The previous post on this subject made a tentative case for
this post's title's claim. I now have conclusive proof that, taken with other evidence, supports
the assertion that Elizabeth Treharn, and not Elizabeth Thomas, was John
Jones’ wife and the mother of his children.
I found in the LDS temple ordinance data for Elizabeth
Treharn that she had temple work performed on her behalf in the Logan Utah LDS
temple in 1887. Checking the microfilmed temple records, I learned that a proxy
baptism was performed on her behalf by her daughter, Mary Jones Evans.
Mary Jones joined the Mormon Church in Wales and immigrated
to the United States in 1850. She met onboard the ship a Mormon Elder, Abel
Evans, a Welsh convert who had joined the Church in 1844. They married and
traveled by river boat from the port of New Orleans to St. Louis, then on to
the Mormon staging post at Council Bluffs, Iowa, across the Missouri from
today’s Omaha, Nebraska, where their first child was born, died, and was buried.
After arriving in Utah in 1852, they settled in Lehi, 30
miles from Salt Lake City. Mary bore eight children, six of whom lived to
adulthood. In 1866, Abel died while serving the Church as a missionary in his
native land. She was left in charge of the farm with her children and with the
companionship of her two sister wife’s and their children. In 1878 she married Isaac
Chilton, twice a widower.
Mary’s voice is not usually found in the records of her life
and family. I have not seen any written record that she may have produced with
her own hand. Her native language was Welsh and she probably spent most of her
life in the company of Welsh speakers. Her husbands, both Abel and Isaac, spoke
Welch, as did Abel’s two other wives. She may have been illiterate, as were her
father and mother.
Yet her voice is heard clearly as taken down by the
temple recorder when she went to the temple to do the work for her deceased
relatives and friends. On November 8, 1887, she then spoke the names of eleven
deceased women, each from Carmarthenshire, Wales, as she performed the sacred
act of baptism for them. They were her mother, grandmother, a sister-in-law,
two sisters, two aunts, a niece, and three friends. She knew her mother’s birth
year and the death date of one other women. She knew her mother’s name,
Elizabeth Treharn, likely pronouncing it with a Welsh accent, dropping the “h”
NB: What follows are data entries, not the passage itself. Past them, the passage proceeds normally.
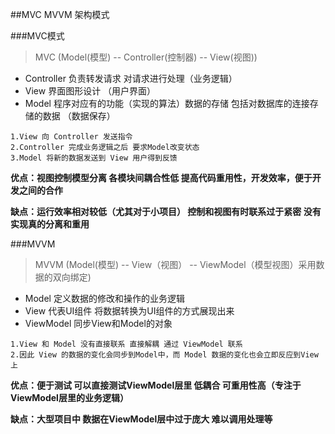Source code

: ##MVC MVVM 架构模式

###MVC模式

>MVC (Model(模型) -- Controller(控制器) -- View(视图))

* Controller 负责转发请求 对请求进行处理（业务逻辑）
* View 界面图形设计 （用户界面）
* Model 程序对应有的功能（实现的算法）数据的存储 包括对数据库的连接存储的数据 （数据保存）

```
1.View 向 Controller 发送指令
2.Controller 完成业务逻辑之后 要求Model改变状态
3.Model 将新的数据发送到 View 用户得到反馈
```
**优点：视图控制模型分离 各模块间耦合性低 提高代码重用性，开发效率，便于开发之间的合作**

**缺点：运行效率相对较低（尤其对于小项目） 控制和视图有时联系过于紧密 没有实现真的分离和重用**

###MVVM

>MVVM (Model(模型) -- View（视图） -- ViewModel（模型视图）采用数据的双向绑定)

* Model 定义数据的修改和操作的业务逻辑
* View 代表UI组件 将数据转换为UI组件的方式展现出来
* ViewModel 同步View和Model的对象

```
1.View 和 Model 没有直接联系 直接解耦 通过 ViewModel 联系
2.因此 View 的数据的变化会同步到Model中，而 Model 数据的变化也会立即反应到View 上
```

**优点：便于测试 可以直接测试ViewModel层里 低耦合 可重用性高（专注于ViewModel层里的业务逻辑）**

**缺点：大型项目中 数据在ViewModel层中过于庞大 难以调用处理等**














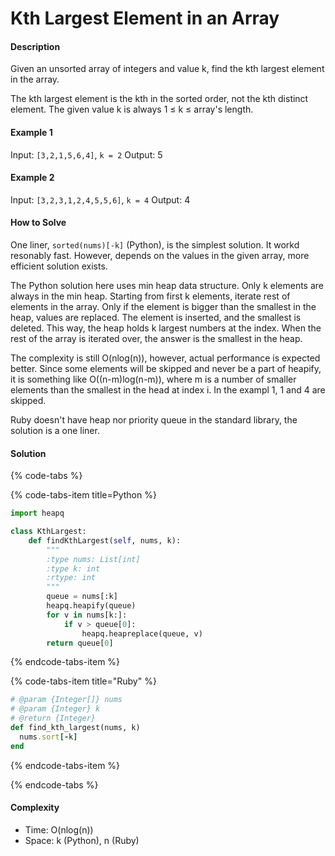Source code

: # Kth Largest Element in an Array

#### Description

Given an unsorted array of integers and value k, find the kth largest element in the array.

The kth largest element is the kth in the sorted order, not the kth distinct element. The given value k is always 1 ≤ k ≤ array's length.

#### Example 1
Input: `[3,2,1,5,6,4]`, `k = 2`
Output: 5

#### Example 2
Input: `[3,2,3,1,2,4,5,5,6]`, `k = 4`
Output: 4

#### How to Solve

One liner, `sorted(nums)[-k]` (Python), is the simplest solution. It workd resonably fast.
However, depends on the values in the given array, more efficient solution exists.

The Python solution here uses min heap data structure.
Only k elements are always in the min heap.
Starting from first k elements, iterate rest of elements in the array. Only if the element is bigger than the smallest in the heap, values are replaced. The element is inserted, and the smallest is deleted. This way, the heap holds k largest numbers at the index.
When the rest of the array is iterated over, the answer is the smallest in the heap.

The complexity is still O(nlog(n)), however, actual performance is expected better. Since some elements will be skipped and never be a part of heapify, it is something like O((n-m)log(n-m)), where m is a number of smaller elements than the smallest in the head at index i. In the exampl 1, 1 and 4 are skipped.

Ruby doesn't have heap nor priority queue in the standard library, the solution is a one liner.

#### Solution

{% code-tabs %}

{% code-tabs-item title=Python %}
```python
import heapq

class KthLargest:
    def findKthLargest(self, nums, k):
        """
        :type nums: List[int]
        :type k: int
        :rtype: int
        """
        queue = nums[:k]
        heapq.heapify(queue)
        for v in nums[k:]:
            if v > queue[0]:
                heapq.heapreplace(queue, v)
        return queue[0]
```
{% endcode-tabs-item %}

{% code-tabs-item title="Ruby" %}
```ruby
# @param {Integer[]} nums
# @param {Integer} k
# @return {Integer}
def find_kth_largest(nums, k)
  nums.sort[-k]
end

```
{% endcode-tabs-item %}

{% endcode-tabs %}

#### Complexity
- Time: O(nlog(n))
- Space: k (Python), n (Ruby)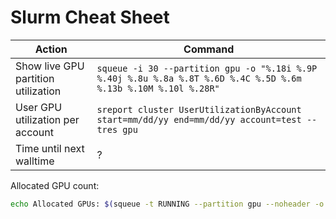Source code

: # Slurm Cheat Sheet

| Action                              | Command                                                                                                             |
| ----------------------------------- | ------------------------------------------------------------------------------------------------------------------ |
| Show live GPU partition utilization | `squeue -i 30 --partition gpu -o "%.18i %.9P %.40j %.8u %.8a %.8T %.6D %.4C %.5D %.6m %.13b %.10M %.10l %.28R"`   |
| User GPU utilization per account    | `sreport cluster UserUtilizationByAccount start=mm/dd/yy end=mm/dd/yy account=test --tres gpu`                   |
| Time until next walltime            | ?                                                                                                                   |

Allocated GPU count:

```bash
echo Allocated GPUs: $(squeue -t RUNNING --partition gpu --noheader -o "%D %b" | cut -c 3-6 --complement | awk '{ print $1*$2 }' | awk '{s+=$1} END {print s}')/$(sinfo --partition gpu -N --states=alloc,idle,mix --noheader -o "%G" | cut -d : -f 3 | awk '{s+=$1} END {print s}')
```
and so recorded as Trearn. She gave her own name as Mary Jones Evans, although
by then was married to Isaac Chilton.
The first temple completed in Utah was in far away St.
George, 300 miles from Lehi, virtually inaccessible to a 59-year old woman at
that time. The Logan Temple was
dedicated in 1884 and was by 1887 the temple nearest to Mary Evans' home in Lehi,
Utah (110 miles). A rail line was completed to Logan by 1879. She travelled
with her husband’s married daughter, 29-year old Martha Chilton, who also
performed work for her ancestors in the Logan Temple. The two likely made the
trip on the Utah Central to Ogden and from there on to
Logan in one day. They may have performed temple work the day they arrived, or
perhaps stayed overnight and went the temple the next day. They returned to the temple on November 9, when Mary was proxy for her
mother’s temple endowment.
Based on this and other evidence, I have now removed Elizabeth Thomas as the wife of this John Jones and the parents of each of the children.